Don't pay retail for that Xi3, I got a feeling they are about to be discontinued. Jus say'n.


----------



## ifsteve (Jul 1, 2010)

There are much better reels out there for salt use than Ross. But the Ross is a fine reel. I wonder why you are choosing a 9wt setup? For the fishing you listed I would go with an 8 wt. If you did go with an 8wt Xi3 I can tell you first hand that it pairs quite nicely with an Abel Super 7/8N. Abel, Tibor, and Hatch are the go to saltwater reels. Hatch may be the best of them all but they are pretty heavy.

The Sage Xi3 is going to be revamped for 2014. I can't wait to see what they change although I would be happy if they left them alone. The Xi3 is a winner for the way I cast. All my salt rods are Xi3s.


----------



## BKG4211 (Oct 19, 2013)

> I love my Allen reels


What model do you have? I'll check Allen out, thanks for the pointer.


----------



## BKG4211 (Oct 19, 2013)

> I've never heard anything bad about Tibor


Yeah, Tibor feels like a very safe decision. Don't think anyone would say Tibor is a bad way to go. I'd love to find an up and comer, a company with a lot of bang for the buck. I guess that is what had me intrigued with Ross. Around 2008, that was the buzz on Ross. Seems like there has been zero buzz on Ross since 2011.


----------



## BKG4211 (Oct 19, 2013)

> I've had the old Ross Cimarron reels for 4 and 5 wts back in my rainbow trout fishing days. They were bombproof.
> 
> Haven't really looked at them since, so you can discount the following if you were looking for an actual comparison.
> 
> ...


Had noticed a number of posts on Microskiff talking about Nautilus and Galvan. I'm going to look at both. 
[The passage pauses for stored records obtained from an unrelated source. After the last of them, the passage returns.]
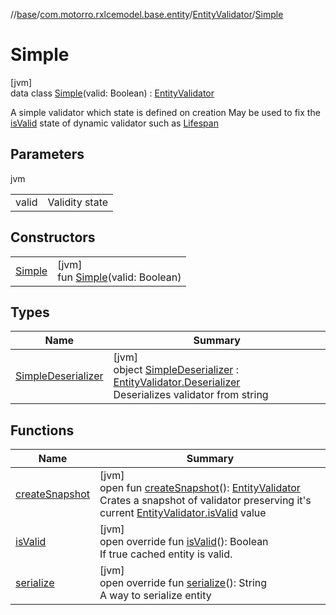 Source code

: //[base](../../../../index.md)/[com.motorro.rxlcemodel.base.entity](../../index.md)/[EntityValidator](../index.md)/[Simple](index.md)

# Simple

[jvm]\
data class [Simple](index.md)(valid: Boolean) : [EntityValidator](../index.md)

A simple validator which state is defined on creation May be used to fix the [isValid](is-valid.md) state of dynamic validator such as [Lifespan](../-lifespan/index.md)

## Parameters

jvm

| | |
|---|---|
| valid | Validity state |

## Constructors

| | |
|---|---|
| [Simple](-simple.md) | [jvm]<br>fun [Simple](-simple.md)(valid: Boolean) |

## Types

| Name | Summary |
|---|---|
| [SimpleDeserializer](-simple-deserializer/index.md) | [jvm]<br>object [SimpleDeserializer](-simple-deserializer/index.md) : [EntityValidator.Deserializer](../-deserializer/index.md)<br>Deserializes validator from string |

## Functions

| Name | Summary |
|---|---|
| [createSnapshot](../create-snapshot.md) | [jvm]<br>open fun [createSnapshot](../create-snapshot.md)(): [EntityValidator](../index.md)<br>Crates a snapshot of validator preserving it's current [EntityValidator.isValid](../is-valid.md) value |
| [isValid](is-valid.md) | [jvm]<br>open override fun [isValid](is-valid.md)(): Boolean<br>If true cached entity is valid. |
| [serialize](serialize.md) | [jvm]<br>open override fun [serialize](serialize.md)(): String<br>A way to serialize entity |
The Orvis purchase of Ross is another thing that has me gun shy on Ross. I haven't seen Orvis high on many peoples list and we know what happens when a big company buys a small company.

@skiffinidaho mentioned a revamp on the xi3 for 2014. Can you say "reduced for clearance"? At least I hope so.


----------



## BKG4211 (Oct 19, 2013)

> There are much better reels out there for salt use than Ross. But the Ross is a fine reel. I wonder why you are choosing a 9wt setup? For the fishing you listed I would go with an 8 wt. If you did go with an 8wt Xi3 I can tell you first hand that it pairs quite nicely with an Abel Super 7/8N.  Abel, Tibor, and Hatch are the go to saltwater reels. Hatch may be the best of them all but they are pretty heavy.
> 
> The Sage Xi3 is going to be revamped for 2014. I can't wait to see what they change although I would be happy if they left them alone. The Xi3 is a winner for the way I cast. All my salt rods are Xi3s.


Thanks for the response. I fished fly in freshwater for panfish as a teenager. I have used spinning and bait casters for my adult life and I want to get back into fly fishing.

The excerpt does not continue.